Never owned a Virge but I remember getting X-wing Alliance to run in OpenGL mode on my ATI 3D Charger. It was the first and only time I ran anything 3D on that card. It's a tad ironic that the first popular 3D card, the Voodoo, sacrificed image quality for speed but since it ran the games with a fluid framerate it looked better anyhow.

The name "Diamond Multimedia Stealth 3D 2000 PRO" did sound rather impressive on paper.

Heh. 3D 2000 Pro.
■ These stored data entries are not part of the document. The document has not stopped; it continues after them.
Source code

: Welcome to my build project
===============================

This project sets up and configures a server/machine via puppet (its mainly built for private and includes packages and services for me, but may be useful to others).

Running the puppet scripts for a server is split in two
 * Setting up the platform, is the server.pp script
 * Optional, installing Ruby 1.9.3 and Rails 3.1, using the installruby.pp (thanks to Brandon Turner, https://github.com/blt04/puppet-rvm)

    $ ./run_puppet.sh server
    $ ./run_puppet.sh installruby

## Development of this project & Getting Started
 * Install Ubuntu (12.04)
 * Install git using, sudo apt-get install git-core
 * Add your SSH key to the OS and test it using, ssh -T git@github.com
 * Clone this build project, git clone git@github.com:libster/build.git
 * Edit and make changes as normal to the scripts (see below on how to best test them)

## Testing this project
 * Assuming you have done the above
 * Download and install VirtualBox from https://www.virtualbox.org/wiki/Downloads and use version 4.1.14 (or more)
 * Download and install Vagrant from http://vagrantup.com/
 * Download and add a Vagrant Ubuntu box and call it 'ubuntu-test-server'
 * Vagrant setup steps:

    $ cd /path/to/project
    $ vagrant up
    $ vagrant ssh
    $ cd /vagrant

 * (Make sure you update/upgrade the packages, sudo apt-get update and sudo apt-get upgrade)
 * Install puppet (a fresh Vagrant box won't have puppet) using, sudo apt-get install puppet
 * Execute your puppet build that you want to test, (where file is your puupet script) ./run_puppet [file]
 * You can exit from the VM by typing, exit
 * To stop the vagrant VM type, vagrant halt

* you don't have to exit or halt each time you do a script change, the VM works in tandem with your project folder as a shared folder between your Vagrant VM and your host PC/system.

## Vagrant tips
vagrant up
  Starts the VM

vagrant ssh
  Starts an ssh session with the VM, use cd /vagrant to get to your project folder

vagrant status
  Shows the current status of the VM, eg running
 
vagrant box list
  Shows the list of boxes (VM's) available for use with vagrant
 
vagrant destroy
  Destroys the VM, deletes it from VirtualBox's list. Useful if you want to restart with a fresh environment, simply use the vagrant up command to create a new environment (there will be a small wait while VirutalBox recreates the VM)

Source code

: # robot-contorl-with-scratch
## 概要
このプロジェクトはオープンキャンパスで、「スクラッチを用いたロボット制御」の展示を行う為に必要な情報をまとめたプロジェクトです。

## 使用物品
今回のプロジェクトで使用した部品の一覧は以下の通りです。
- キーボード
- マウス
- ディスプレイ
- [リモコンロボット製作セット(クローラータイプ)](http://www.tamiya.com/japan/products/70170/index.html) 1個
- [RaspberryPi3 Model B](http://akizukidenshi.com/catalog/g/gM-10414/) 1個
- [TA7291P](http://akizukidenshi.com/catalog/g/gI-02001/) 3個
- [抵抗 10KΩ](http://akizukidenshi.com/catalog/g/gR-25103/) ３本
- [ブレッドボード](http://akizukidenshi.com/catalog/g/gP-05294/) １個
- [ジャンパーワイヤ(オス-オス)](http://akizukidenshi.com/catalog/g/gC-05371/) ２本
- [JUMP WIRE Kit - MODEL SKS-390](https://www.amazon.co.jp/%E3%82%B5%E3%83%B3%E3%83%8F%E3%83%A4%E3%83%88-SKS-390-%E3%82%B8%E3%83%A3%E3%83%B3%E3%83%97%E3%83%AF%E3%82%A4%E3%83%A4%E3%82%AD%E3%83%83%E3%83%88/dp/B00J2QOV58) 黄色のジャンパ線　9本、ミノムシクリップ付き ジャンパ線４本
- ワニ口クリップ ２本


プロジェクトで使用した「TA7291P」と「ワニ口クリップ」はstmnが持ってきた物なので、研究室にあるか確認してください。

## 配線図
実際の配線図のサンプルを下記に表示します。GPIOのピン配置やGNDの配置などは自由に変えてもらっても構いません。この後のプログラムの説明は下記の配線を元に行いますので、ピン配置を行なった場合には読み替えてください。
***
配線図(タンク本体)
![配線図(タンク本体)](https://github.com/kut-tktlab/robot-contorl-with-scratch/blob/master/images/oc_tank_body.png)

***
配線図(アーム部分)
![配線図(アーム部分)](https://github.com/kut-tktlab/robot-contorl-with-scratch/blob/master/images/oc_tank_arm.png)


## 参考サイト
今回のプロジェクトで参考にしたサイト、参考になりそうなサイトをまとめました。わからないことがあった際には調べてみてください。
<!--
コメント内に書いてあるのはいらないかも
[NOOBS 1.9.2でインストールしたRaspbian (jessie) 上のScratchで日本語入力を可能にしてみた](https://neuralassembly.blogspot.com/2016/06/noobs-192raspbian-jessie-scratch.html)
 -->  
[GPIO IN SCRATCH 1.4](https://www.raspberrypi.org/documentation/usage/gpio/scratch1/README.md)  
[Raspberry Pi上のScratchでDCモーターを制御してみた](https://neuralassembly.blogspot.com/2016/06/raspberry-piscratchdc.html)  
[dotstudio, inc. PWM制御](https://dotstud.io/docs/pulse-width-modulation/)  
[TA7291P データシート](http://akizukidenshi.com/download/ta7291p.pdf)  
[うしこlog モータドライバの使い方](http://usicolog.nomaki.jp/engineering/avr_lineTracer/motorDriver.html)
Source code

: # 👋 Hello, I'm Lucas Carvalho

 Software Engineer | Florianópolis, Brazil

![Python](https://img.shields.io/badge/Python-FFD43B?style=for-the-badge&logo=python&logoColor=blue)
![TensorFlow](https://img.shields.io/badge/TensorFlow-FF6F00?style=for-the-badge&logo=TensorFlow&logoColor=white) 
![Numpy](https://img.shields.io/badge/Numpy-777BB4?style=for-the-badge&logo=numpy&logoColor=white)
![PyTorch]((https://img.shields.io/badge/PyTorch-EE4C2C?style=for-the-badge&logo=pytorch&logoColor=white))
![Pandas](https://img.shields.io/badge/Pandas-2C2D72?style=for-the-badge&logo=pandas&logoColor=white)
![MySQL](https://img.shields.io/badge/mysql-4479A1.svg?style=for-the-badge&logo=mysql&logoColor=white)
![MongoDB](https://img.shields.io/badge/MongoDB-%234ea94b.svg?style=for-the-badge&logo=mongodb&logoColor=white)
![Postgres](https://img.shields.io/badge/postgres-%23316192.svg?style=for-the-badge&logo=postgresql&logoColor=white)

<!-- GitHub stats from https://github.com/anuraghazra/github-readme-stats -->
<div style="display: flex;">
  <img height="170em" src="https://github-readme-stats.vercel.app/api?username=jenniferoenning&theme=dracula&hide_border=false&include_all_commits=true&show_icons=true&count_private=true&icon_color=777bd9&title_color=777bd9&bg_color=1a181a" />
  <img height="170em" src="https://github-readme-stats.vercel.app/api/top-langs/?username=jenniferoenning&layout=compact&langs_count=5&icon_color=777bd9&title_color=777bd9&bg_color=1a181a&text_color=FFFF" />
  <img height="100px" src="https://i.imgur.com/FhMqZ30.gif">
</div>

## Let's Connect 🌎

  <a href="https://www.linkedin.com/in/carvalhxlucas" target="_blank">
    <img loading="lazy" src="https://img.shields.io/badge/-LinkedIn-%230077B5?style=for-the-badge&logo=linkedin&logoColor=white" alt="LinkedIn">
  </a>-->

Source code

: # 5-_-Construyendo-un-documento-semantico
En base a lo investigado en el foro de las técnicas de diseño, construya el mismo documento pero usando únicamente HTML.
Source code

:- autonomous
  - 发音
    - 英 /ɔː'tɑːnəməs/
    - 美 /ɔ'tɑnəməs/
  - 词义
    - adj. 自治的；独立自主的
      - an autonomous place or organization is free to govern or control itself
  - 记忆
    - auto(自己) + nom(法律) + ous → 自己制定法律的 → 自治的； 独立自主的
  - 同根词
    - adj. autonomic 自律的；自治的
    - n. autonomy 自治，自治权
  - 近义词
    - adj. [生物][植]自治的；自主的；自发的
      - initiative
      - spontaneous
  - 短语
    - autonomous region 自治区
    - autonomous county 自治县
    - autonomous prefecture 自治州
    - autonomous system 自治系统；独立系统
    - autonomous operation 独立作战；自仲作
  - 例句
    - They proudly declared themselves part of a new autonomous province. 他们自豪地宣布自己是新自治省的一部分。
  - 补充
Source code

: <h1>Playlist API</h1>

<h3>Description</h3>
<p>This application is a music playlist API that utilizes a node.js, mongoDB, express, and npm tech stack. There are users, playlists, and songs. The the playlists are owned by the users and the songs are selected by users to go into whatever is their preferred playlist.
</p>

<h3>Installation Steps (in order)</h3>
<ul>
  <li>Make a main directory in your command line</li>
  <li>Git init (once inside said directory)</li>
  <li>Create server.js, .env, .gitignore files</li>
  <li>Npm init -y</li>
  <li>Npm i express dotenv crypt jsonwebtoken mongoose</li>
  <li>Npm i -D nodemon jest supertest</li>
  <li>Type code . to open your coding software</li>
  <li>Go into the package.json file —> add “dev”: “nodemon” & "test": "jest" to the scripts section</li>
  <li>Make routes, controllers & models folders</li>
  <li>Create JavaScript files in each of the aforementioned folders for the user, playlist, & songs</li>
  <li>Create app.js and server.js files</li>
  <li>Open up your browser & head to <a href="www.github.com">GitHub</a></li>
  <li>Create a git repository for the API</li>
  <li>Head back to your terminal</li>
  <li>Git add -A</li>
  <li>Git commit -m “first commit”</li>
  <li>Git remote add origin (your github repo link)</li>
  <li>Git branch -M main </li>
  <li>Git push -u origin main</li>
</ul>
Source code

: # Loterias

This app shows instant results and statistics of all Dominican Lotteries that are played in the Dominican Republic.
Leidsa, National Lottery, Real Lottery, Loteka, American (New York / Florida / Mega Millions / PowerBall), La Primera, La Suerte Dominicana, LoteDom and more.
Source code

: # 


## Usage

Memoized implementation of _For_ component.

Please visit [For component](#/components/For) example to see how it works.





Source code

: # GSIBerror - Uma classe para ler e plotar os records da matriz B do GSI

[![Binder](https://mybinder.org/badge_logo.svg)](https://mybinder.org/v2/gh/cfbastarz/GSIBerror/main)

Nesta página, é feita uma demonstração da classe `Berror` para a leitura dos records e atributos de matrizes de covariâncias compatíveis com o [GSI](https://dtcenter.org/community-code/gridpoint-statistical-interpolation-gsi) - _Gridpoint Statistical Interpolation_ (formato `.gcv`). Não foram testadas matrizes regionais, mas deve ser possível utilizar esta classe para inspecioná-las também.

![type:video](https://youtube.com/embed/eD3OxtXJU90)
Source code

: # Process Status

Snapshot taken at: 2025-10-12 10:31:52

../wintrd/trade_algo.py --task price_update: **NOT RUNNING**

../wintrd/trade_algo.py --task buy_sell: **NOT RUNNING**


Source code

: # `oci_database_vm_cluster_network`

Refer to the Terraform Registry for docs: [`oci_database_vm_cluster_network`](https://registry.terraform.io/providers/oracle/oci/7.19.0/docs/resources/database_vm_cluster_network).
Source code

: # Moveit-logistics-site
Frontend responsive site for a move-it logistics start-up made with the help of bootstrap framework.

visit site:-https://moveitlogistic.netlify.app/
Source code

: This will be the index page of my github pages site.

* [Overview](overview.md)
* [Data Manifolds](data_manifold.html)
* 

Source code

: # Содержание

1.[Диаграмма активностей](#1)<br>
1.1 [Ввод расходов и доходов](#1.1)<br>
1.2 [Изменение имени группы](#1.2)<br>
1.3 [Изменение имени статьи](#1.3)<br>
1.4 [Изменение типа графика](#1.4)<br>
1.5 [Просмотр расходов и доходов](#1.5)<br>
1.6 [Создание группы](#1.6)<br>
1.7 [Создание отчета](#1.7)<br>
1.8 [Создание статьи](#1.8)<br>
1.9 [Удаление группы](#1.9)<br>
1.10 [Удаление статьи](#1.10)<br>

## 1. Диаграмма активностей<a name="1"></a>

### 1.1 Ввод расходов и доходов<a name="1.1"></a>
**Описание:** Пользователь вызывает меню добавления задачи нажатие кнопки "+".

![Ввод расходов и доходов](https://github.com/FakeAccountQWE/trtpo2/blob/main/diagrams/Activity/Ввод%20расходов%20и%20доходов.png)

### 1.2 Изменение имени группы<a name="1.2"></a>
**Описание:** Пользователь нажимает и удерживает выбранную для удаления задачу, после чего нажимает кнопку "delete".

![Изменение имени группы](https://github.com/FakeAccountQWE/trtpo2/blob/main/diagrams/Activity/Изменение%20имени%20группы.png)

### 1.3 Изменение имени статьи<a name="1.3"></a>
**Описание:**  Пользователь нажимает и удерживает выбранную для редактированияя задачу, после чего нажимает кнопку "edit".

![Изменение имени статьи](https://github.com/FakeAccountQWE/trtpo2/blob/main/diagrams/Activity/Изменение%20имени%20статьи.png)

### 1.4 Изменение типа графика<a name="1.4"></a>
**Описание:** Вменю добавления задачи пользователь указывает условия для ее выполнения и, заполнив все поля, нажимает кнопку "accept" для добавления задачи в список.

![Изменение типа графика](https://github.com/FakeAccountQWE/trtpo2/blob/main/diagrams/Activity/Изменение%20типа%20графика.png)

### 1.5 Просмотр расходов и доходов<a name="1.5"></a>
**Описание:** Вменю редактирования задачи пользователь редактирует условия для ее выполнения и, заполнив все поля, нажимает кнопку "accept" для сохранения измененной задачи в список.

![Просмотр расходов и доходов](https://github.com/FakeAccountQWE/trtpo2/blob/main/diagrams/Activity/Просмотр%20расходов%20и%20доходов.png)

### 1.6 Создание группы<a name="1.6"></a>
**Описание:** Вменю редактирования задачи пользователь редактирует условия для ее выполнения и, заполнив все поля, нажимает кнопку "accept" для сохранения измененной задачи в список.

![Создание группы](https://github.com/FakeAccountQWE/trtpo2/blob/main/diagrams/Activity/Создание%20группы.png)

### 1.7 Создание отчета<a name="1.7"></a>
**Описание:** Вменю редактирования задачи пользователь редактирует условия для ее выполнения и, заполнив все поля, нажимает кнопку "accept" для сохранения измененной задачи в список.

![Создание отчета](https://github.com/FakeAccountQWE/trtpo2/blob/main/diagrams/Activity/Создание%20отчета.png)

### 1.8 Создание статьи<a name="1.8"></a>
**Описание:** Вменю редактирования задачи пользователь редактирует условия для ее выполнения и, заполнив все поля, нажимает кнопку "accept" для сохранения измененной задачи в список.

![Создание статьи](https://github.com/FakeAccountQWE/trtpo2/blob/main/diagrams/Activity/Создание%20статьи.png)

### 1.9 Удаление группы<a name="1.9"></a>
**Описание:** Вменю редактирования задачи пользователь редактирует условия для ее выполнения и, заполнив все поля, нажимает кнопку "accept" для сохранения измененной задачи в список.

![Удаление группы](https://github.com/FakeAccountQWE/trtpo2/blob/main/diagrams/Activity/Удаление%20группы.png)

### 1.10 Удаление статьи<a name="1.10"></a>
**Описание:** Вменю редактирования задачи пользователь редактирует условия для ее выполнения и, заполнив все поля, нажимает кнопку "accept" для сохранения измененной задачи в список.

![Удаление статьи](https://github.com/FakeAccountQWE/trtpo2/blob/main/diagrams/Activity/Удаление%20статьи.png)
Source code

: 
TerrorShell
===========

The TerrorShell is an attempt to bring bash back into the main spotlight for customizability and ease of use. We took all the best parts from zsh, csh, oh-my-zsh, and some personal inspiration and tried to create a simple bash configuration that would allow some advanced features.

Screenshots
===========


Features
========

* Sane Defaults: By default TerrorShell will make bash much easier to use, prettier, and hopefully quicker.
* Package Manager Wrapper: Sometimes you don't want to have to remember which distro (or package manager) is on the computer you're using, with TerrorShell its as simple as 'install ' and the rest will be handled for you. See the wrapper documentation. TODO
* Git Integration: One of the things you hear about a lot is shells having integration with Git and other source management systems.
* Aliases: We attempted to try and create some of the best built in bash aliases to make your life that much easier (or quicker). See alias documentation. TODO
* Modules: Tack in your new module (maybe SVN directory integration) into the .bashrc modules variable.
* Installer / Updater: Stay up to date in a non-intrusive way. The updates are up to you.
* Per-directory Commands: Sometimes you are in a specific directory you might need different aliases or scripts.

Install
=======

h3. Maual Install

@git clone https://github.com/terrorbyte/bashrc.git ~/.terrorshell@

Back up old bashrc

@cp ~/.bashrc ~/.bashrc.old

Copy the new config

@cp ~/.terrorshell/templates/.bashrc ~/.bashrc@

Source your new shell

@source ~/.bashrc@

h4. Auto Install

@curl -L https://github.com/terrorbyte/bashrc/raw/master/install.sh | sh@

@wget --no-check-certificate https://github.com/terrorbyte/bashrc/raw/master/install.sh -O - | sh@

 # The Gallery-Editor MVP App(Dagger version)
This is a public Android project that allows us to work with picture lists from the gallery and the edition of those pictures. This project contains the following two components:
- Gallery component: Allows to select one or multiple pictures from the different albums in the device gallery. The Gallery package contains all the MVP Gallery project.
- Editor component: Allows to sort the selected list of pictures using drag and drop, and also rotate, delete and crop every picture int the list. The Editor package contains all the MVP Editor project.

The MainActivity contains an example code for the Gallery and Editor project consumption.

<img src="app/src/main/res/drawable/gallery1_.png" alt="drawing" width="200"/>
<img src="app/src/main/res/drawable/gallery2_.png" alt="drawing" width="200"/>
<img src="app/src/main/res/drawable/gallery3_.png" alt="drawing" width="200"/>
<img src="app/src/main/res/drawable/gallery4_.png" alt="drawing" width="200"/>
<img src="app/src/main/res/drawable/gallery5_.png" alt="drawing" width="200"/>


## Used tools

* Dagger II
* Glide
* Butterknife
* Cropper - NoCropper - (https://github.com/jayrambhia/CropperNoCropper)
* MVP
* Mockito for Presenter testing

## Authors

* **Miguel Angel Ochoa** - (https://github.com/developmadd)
I got this image of the marketing department "we need to convey that the card is more than just 3D, but futuristic and professional too!"

Re:S3 Virge/DX (1)

Urban Garlic (447282) | more than 5 years ago | (#28016611)

That's ViRGE, "Video and Rendering Graphics Engine". I had one, and I recall that on the MS flight-sim of the day, software rendering was actually faster, although only by a couple of percentage points.

Graphics and Stuff (4, Insightful)

D Ninja (825055) | more than 5 years ago | (#28015859)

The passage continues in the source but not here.